Start of Block

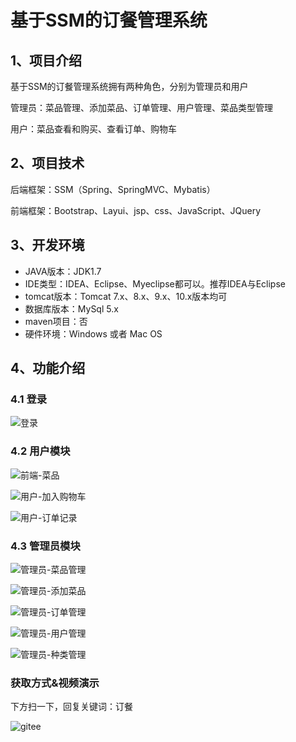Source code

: # 基于SSM的订餐管理系统


## 1、项目介绍

基于SSM的订餐管理系统拥有两种角色，分别为管理员和用户

管理员：菜品管理、添加菜品、订单管理、用户管理、菜品类型管理

用户：菜品查看和购买、查看订单、购物车


## 2、项目技术

后端框架：SSM（Spring、SpringMVC、Mybatis）

前端框架：Bootstrap、Layui、jsp、css、JavaScript、JQuery

## 3、开发环境

- JAVA版本：JDK1.7
- IDE类型：IDEA、Eclipse、Myeclipse都可以。推荐IDEA与Eclipse
- tomcat版本：Tomcat 7.x、8.x、9.x、10.x版本均可
- 数据库版本：MySql 5.x
- maven项目：否
- 硬件环境：Windows 或者 Mac OS


## 4、功能介绍

### 4.1 登录

![登录](https://project-images-1256969109.cos.ap-chongqing.myqcloud.com/Typora-Images/202206102248074.jpg)

### 4.2 用户模块

![前端-菜品](https://project-images-1256969109.cos.ap-chongqing.myqcloud.com/Typora-Images/202206102248049.jpg)

![用户-加入购物车](https://project-images-1256969109.cos.ap-chongqing.myqcloud.com/Typora-Images/202206102248651.jpg)

![用户-订单记录](https://project-images-1256969109.cos.ap-chongqing.myqcloud.com/Typora-Images/202206102248263.jpg)

### 4.3 管理员模块

![管理员-菜品管理](https://project-images-1256969109.cos.ap-chongqing.myqcloud.com/Typora-Images/202206102248750.jpg)

![管理员-添加菜品](https://project-images-1256969109.cos.ap-chongqing.myqcloud.com/Typora-Images/202206102248508.jpg)

![管理员-订单管理](https://project-images-1256969109.cos.ap-chongqing.myqcloud.com/Typora-Images/202206102248861.jpg)

![管理员-用户管理](https://project-images-1256969109.cos.ap-chongqing.myqcloud.com/Typora-Images/202206102248484.jpg)

![管理员-种类管理](https://project-images-1256969109.cos.ap-chongqing.myqcloud.com/Typora-Images/202206102248560.jpg)

### 获取方式&视频演示

下方扫一下，回复关键词：订餐

![gitee](https://project-images-1256969109.cos.ap-chongqing.myqcloud.com/Typora-Images/202309291447341.png)
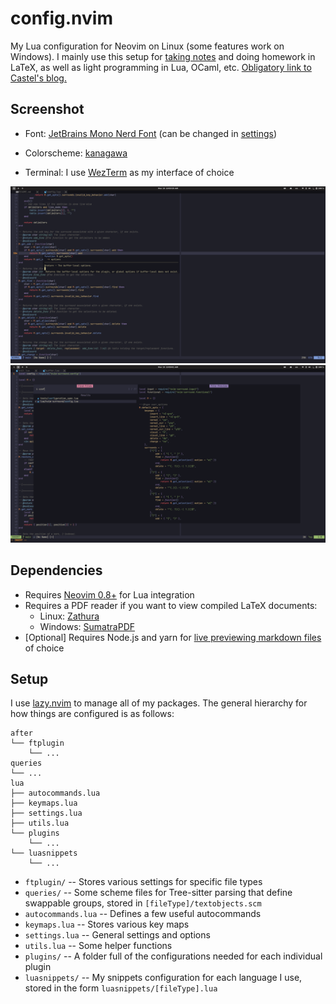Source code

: # config.nvim

My Lua configuration for Neovim on Linux (some features work on Windows). I
mainly use this setup for [taking notes](https://github.com/kylechui/latex) and
doing homework in LaTeX, as well as light programming in Lua, OCaml, etc.
[Obligatory link to Castel's blog.](https://castel.dev/post/lecture-notes-1/)

## Screenshot

- Font:
  [JetBrains Mono Nerd Font](https://github.com/ryanoasis/nerd-fonts/tree/master/patched-fonts/JetBrainsMono/Ligatures)
  (can be changed in
  [settings](https://github.com/kylechui/config.nvim/blob/f8ed82242dd8b55271ea2f3b453d15b9be8d5df9/lua/settings.lua#L13))

- Colorscheme: [kanagawa](https://github.com/rebelot/kanagawa.nvim)

- Terminal: I use [WezTerm](https://github.com/wez/wezterm) as my interface of
  choice

![nvim](./screenshot.png)
![nvim](./screenshot2.png)

## Dependencies

- Requires [Neovim 0.8+](https://github.com/neovim/neovim/releases) for Lua
  integration
- Requires a PDF reader if you want to view compiled LaTeX documents:
  - Linux: [Zathura](https://pwmt.org/projects/zathura/)
  - Windows:
    [SumatraPDF](https://www.sumatrapdfreader.org/download-free-pdf-viewer)
- \[Optional] Requires Node.js and yarn for
  [live previewing markdown files](https://github.com/iamcco/markdown-preview.nvim)
  of choice

## Setup

I use [lazy.nvim](https://github.com/folke/lazy.nvim) to manage all of my
packages. The general hierarchy for how things are configured is as follows:

    after
    └── ftplugin
        └── ...
    queries
    └── ...
    lua
    ├── autocommands.lua
    ├── keymaps.lua
    ├── settings.lua
    ├── utils.lua
    └── plugins
        └── ...
    └── luasnippets
        └── ...

- `ftplugin/` -- Stores various settings for specific file types
- `queries/` -- Some scheme files for Tree-sitter parsing that define swappable
  groups, stored in `[fileType]/textobjects.scm`
- `autocommands.lua` -- Defines a few useful autocommands
- `keymaps.lua` -- Stores various key maps
- `settings.lua` -- General settings and options
- `utils.lua` -- Some helper functions
- `plugins/` -- A folder full of the configurations needed for each individual
  plugin
- `luasnippets/` -- My snippets configuration for each language I use, stored in
  the form `luasnippets/[fileType].lua`
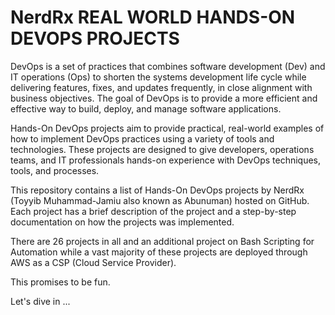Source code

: # NerdRx REAL WORLD HANDS-ON DEVOPS PROJECTS

 DevOps is a set of practices that combines software development (Dev) and IT operations (Ops) to shorten the systems development life cycle while delivering features, fixes, and updates frequently, in close alignment with business objectives. The goal of DevOps is to provide a more efficient and effective way to build, deploy, and manage software applications.

 Hands-On DevOps projects aim to provide practical, real-world examples of how to implement DevOps practices using a variety of tools and technologies. These projects are designed to give developers, operations teams, and IT professionals hands-on experience with DevOps techniques, tools, and processes.

 This repository contains a list of Hands-On DevOps projects by NerdRx (Toyyib Muhammad-Jamiu also known as Abunuman) hosted on GitHub. Each project has a brief description of the project and a step-by-step documentation on how the projects was implemented.

There are 26 projects in all and an additional project on Bash Scripting for Automation while a vast majority of these projects are deployed through AWS as a CSP (Cloud Service Provider).

 This promises to be fun.


 Let's dive in ...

End of Block

Exercise goal: Should a picture appear among the entries, skip it and copy the rest exactly.

Solution below:
Source code

: # 基于SSM的订餐管理系统


## 1、项目介绍

基于SSM的订餐管理系统拥有两种角色，分别为管理员和用户

管理员：菜品管理、添加菜品、订单管理、用户管理、菜品类型管理

用户：菜品查看和购买、查看订单、购物车


## 2、项目技术

后端框架：SSM（Spring、SpringMVC、Mybatis）

前端框架：Bootstrap、Layui、jsp、css、JavaScript、JQuery

## 3、开发环境

- JAVA版本：JDK1.7
- IDE类型：IDEA、Eclipse、Myeclipse都可以。推荐IDEA与Eclipse
- tomcat版本：Tomcat 7.x、8.x、9.x、10.x版本均可
- 数据库版本：MySql 5.x
- maven项目：否
- 硬件环境：Windows 或者 Mac OS


## 4、功能介绍

### 4.1 登录

![登录](https://project-images-1256969109.cos.ap-chongqing.myqcloud.com/Typora-Images/202206102248074.jpg)

### 4.2 用户模块

![前端-菜品](https://project-images-1256969109.cos.ap-chongqing.myqcloud.com/Typora-Images/202206102248049.jpg)

![用户-加入购物车](https://project-images-1256969109.cos.ap-chongqing.myqcloud.com/Typora-Images/202206102248651.jpg)

![用户-订单记录](https://project-images-1256969109.cos.ap-chongqing.myqcloud.com/Typora-Images/202206102248263.jpg)

### 4.3 管理员模块

![管理员-菜品管理](https://project-images-1256969109.cos.ap-chongqing.myqcloud.com/Typora-Images/202206102248750.jpg)

![管理员-添加菜品](https://project-images-1256969109.cos.ap-chongqing.myqcloud.com/Typora-Images/202206102248508.jpg)

![管理员-订单管理](https://project-images-1256969109.cos.ap-chongqing.myqcloud.com/Typora-Images/202206102248861.jpg)

![管理员-用户管理](https://project-images-1256969109.cos.ap-chongqing.myqcloud.com/Typora-Images/202206102248484.jpg)

![管理员-种类管理](https://project-images-1256969109.cos.ap-chongqing.myqcloud.com/Typora-Images/202206102248560.jpg)

### 获取方式&视频演示

下方扫一下，回复关键词：订餐

![gitee](https://project-images-1256969109.cos.ap-chongqing.myqcloud.com/Typora-Images/202309291447341.png)
Source code

: # config.nvim

My Lua configuration for Neovim on Linux (some features work on Windows). I
mainly use this setup for [taking notes](https://github.com/kylechui/latex) and
doing homework in LaTeX, as well as light programming in Lua, OCaml, etc.
[Obligatory link to Castel's blog.](https://castel.dev/post/lecture-notes-1/)

## Screenshot

- Font:
  [JetBrains Mono Nerd Font](https://github.com/ryanoasis/nerd-fonts/tree/master/patched-fonts/JetBrainsMono/Ligatures)
  (can be changed in
  [settings](https://github.com/kylechui/config.nvim/blob/f8ed82242dd8b55271ea2f3b453d15b9be8d5df9/lua/settings.lua#L13))

- Colorscheme: [kanagawa](https://github.com/rebelot/kanagawa.nvim)

- Terminal: I use [WezTerm](https://github.com/wez/wezterm) as my interface of
  choice

![nvim](./screenshot.png)
![nvim](./screenshot2.png)

## Dependencies

- Requires [Neovim 0.8+](https://github.com/neovim/neovim/releases) for Lua
  integration
- Requires a PDF reader if you want to view compiled LaTeX documents:
  - Linux: [Zathura](https://pwmt.org/projects/zathura/)
  - Windows:
    [SumatraPDF](https://www.sumatrapdfreader.org/download-free-pdf-viewer)
- \[Optional] Requires Node.js and yarn for
  [live previewing markdown files](https://github.com/iamcco/markdown-preview.nvim)
  of choice

## Setup

I use [lazy.nvim](https://github.com/folke/lazy.nvim) to manage all of my
packages. The general hierarchy for how things are configured is as follows:

    after
    └── ftplugin
        └── ...
    queries
    └── ...
    lua
    ├── autocommands.lua
    ├── keymaps.lua
    ├── settings.lua
    ├── utils.lua
    └── plugins
        └── ...
    └── luasnippets
        └── ...

- `ftplugin/` -- Stores various settings for specific file types
- `queries/` -- Some scheme files for Tree-sitter parsing that define swappable
  groups, stored in `[fileType]/textobjects.scm`
- `autocommands.lua` -- Defines a few useful autocommands
- `keymaps.lua` -- Stores various key maps
- `settings.lua` -- General settings and options
- `utils.lua` -- Some helper functions
- `plugins/` -- A folder full of the configurations needed for each individual
  plugin
- `luasnippets/` -- My snippets configuration for each language I use, stored in
  the form `luasnippets/[fileType].lua`
Source code

: # NerdRx REAL WORLD HANDS-ON DEVOPS PROJECTS

 DevOps is a set of practices that combines software development (Dev) and IT operations (Ops) to shorten the systems development life cycle while delivering features, fixes, and updates frequently, in close alignment with business objectives. The goal of DevOps is to provide a more efficient and effective way to build, deploy, and manage software applications.

 Hands-On DevOps projects aim to provide practical, real-world examples of how to implement DevOps practices using a variety of tools and technologies. These projects are designed to give developers, operations teams, and IT professionals hands-on experience with DevOps techniques, tools, and processes.

 This repository contains a list of Hands-On DevOps projects by NerdRx (Toyyib Muhammad-Jamiu also known as Abunuman) hosted on GitHub. Each project has a brief description of the project and a step-by-step documentation on how the projects was implemented.

There are 26 projects in all and an additional project on Bash Scripting for Automation while a vast majority of these projects are deployed through AWS as a CSP (Cloud Service Provider).

 This promises to be fun.


 Let's dive in ...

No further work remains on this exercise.